Modern Materials with Amorphous and Nanocrystalline Structure
A special issue of Materials (ISSN 1996-1944). This special issue belongs to the section "Advanced Nanomaterials and Nanotechnology".
Deadline for manuscript submissions: closed (20 September 2022) | Viewed by 2356
Special Issue Editor
Interests: methods of producing amorphous materials; bulk metallic glasses; amorphous materials; soft magnetic materials; nanomaterials; X-ray diffraction; Mössbauer spectroscopy; spectrophotometry; synthesis of carbon quantum dots, polymers, and composites
Special Issues, Collections and Topics in MDPI journals
Special Issue Information
Dear Colleagues,
In recent years, various industries have been looking for new materials, the use of which would significantly affect indicators such as the production costs, competitiveness, labor productivity, operation, ecology, and innovation. One of the very interesting, relatively new groups of materials are materials with an amorphous and nanocrystaline structure. The first of these are single-phase materials and are characterized by the presence of short-range interactions between atoms and the lack of periodicity in their spatial arrangement. The latter are two-phase materials consisting of an amorphous and a crystalline part. The mixture of these two phases may be the cause of a significant improvement in the functional properties of the tested alloy in relation to the properties of an amorphous or crystalline alloy of the same chemical composition.

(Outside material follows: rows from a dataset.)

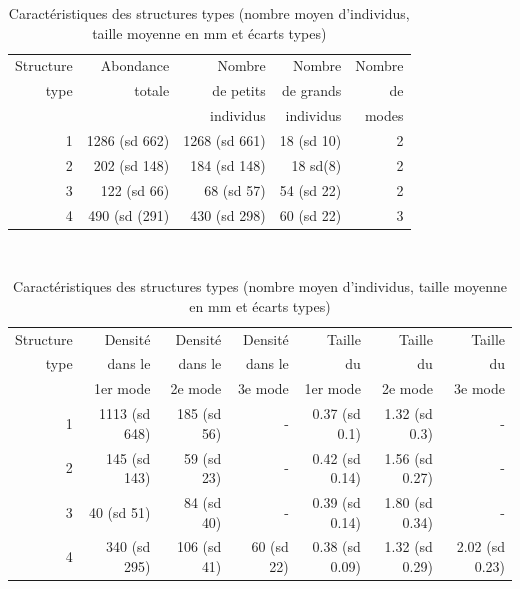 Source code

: \begin{table}[!ht]
\centering
\footnotesize
\caption{Caractéristiques des structures types (nombre moyen d'individus, taille
moyenne en mm et écarts types) }\label{tab:SP2}
\begin{tabular}{rrrrr}
  \hline
Structure  & Abondance & Nombre & Nombre & Nombre\\
type & totale & de petits & de grands & de \\
  &  & individus & individus & modes \\
  \hline
  1 & 1286 (sd 662)& 1268 (sd 661)& 18 (sd 10)& 2\\ 
  2 & 202 (sd 148)& 184 (sd 148)& 18 sd(8)& 2\\ 
  3 & 122 (sd 66)& 68 (sd 57)& 54 (sd 22)& 2\\ 
  4 & 490 (sd (291)& 430 (sd 298)& 60 (sd 22)& 3\\ 
   \hline
\end{tabular}
\\[12pt]
\begin{tabular}{rrrrrrr}
  \hline
Structure  & Densité & Densité
& Densité & Taille & Taille & Taille \\
type & dans le & dans le & dans le & du & du & du \\
  & 1er mode &
 2e mode & 3e mode & 1er mode & 2e mode & 3e mode \\
  \hline
1 & 1113 (sd 648)& 185 (sd 56)& - & 0.37 (sd 0.1) & 1.32 (sd 0.3) & - \\ 
  2 & 145 (sd 143)& 59 (sd 23)& - & 0.42 (sd 0.14) & 1.56 (sd 0.27) & - \\ 
  3 & 40 (sd 51) & 84 (sd 40)& - & 0.39 (sd 0.14)& 1.80 (sd 0.34) & - \\ 
  4 & 340 (sd 295)& 106 (sd 41)& 60 (sd 22)& 0.38 (sd 0.09) & 1.32 (sd 0.29) & 2.02
  (sd 0.23)\\
   \hline
\end{tabular}

\end{table}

Materials with an amorphous and nanocrystaline structure are one of the newer groups of modern materials with significantly better properties than the corresponding crystalline materials of the same composition. Particularly interesting, for functional reasons, are amorphous ferromagnetic alloys showing the so-called soft magnetic properties. These materials, compared to the commercially used FeSi transformer sheets, show significantly lower losses during re-magnetization, reducing this undesirable effect by as much as 80%. Therefore, in-depth knowledge of the methodology of their production and a detailed analysis of the magnetic properties with the simultaneous study of their structure may contribute to significant technological progress.
Another group of modern materials are geopolymers. The term includes modern inorganic, amorphous, synthetic polymers aluminum silicates with a specific composition and unique properties.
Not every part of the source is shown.